C’est certainement un élément déclencheur d’une crise politique et peut-être même sociale sans précédent si et seulement si, le pouvoir refusait aux opposants de marcher. Soit en envoyant des forces antiémeutes clouer la tête pensante à Dixinn bora, soit en infiltrant des contre-manifestants pour empêcher ou créer des troubles afin de mieux réprimer.

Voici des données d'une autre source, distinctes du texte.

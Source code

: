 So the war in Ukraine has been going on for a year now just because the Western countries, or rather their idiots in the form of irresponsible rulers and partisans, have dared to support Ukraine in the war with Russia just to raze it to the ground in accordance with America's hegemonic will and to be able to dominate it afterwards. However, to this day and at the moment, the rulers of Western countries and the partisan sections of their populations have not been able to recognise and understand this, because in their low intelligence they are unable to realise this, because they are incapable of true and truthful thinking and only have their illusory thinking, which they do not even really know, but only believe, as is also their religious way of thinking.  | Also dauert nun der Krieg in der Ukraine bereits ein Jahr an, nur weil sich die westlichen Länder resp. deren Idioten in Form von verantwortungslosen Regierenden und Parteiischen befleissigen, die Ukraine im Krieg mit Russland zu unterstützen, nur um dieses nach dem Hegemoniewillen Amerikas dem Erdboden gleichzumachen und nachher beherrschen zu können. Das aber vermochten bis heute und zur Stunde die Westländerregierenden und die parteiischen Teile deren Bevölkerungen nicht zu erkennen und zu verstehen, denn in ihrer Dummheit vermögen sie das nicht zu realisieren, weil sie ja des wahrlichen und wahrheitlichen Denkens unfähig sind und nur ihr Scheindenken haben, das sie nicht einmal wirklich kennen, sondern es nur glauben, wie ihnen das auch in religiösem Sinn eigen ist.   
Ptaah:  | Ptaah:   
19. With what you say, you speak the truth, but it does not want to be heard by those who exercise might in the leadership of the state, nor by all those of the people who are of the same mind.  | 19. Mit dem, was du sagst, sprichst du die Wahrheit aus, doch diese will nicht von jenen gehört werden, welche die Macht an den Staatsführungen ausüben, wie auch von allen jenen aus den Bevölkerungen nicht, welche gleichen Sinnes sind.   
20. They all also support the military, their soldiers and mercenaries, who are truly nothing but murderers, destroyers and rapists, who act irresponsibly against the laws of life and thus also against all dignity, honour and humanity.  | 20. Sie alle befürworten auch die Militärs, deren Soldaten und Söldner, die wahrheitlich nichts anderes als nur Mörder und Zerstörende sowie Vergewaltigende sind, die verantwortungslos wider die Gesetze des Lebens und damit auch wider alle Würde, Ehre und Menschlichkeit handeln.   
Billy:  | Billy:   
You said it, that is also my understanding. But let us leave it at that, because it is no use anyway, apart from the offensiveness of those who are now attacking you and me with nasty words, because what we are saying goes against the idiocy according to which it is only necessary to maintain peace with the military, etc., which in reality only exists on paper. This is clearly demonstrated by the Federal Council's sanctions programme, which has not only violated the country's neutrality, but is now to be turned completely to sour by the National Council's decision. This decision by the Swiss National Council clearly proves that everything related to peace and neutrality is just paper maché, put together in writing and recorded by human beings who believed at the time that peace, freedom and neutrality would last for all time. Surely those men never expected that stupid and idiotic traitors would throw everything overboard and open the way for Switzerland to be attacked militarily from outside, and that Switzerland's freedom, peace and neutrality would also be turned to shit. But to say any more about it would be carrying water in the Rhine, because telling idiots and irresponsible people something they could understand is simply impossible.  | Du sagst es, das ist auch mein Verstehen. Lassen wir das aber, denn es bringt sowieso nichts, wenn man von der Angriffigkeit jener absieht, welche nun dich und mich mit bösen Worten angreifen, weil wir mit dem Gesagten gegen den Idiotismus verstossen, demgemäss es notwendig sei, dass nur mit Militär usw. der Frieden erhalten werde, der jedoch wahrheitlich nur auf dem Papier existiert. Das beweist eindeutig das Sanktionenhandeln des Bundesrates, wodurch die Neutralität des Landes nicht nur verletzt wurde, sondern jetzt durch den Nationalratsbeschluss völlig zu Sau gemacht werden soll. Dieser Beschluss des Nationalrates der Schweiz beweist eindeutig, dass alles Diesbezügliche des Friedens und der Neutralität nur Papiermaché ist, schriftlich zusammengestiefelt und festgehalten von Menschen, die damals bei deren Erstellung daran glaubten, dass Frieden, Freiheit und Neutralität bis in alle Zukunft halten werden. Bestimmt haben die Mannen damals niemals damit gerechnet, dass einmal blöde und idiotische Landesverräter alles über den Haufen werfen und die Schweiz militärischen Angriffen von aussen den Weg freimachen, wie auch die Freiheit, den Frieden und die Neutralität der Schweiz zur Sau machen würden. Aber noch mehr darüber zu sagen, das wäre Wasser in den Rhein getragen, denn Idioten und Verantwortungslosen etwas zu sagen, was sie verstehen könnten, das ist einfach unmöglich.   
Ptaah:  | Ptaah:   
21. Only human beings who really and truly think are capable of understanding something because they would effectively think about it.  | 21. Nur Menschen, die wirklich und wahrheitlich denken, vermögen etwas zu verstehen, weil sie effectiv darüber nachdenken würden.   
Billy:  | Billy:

Autoriser ou pas, « Cette décision appartient aux ministères de l’Administration du territoire et de la Sécurité principalement », estime Damantang Camara. Lequel, la main sur le palpitant suppose que : « Vu l’atmosphère qui règne, il me semble inopportun d’autoriser cette marche. Mais les autorités concernées, au regard des informations dont ils disposent, décideront en toute responsabilité. »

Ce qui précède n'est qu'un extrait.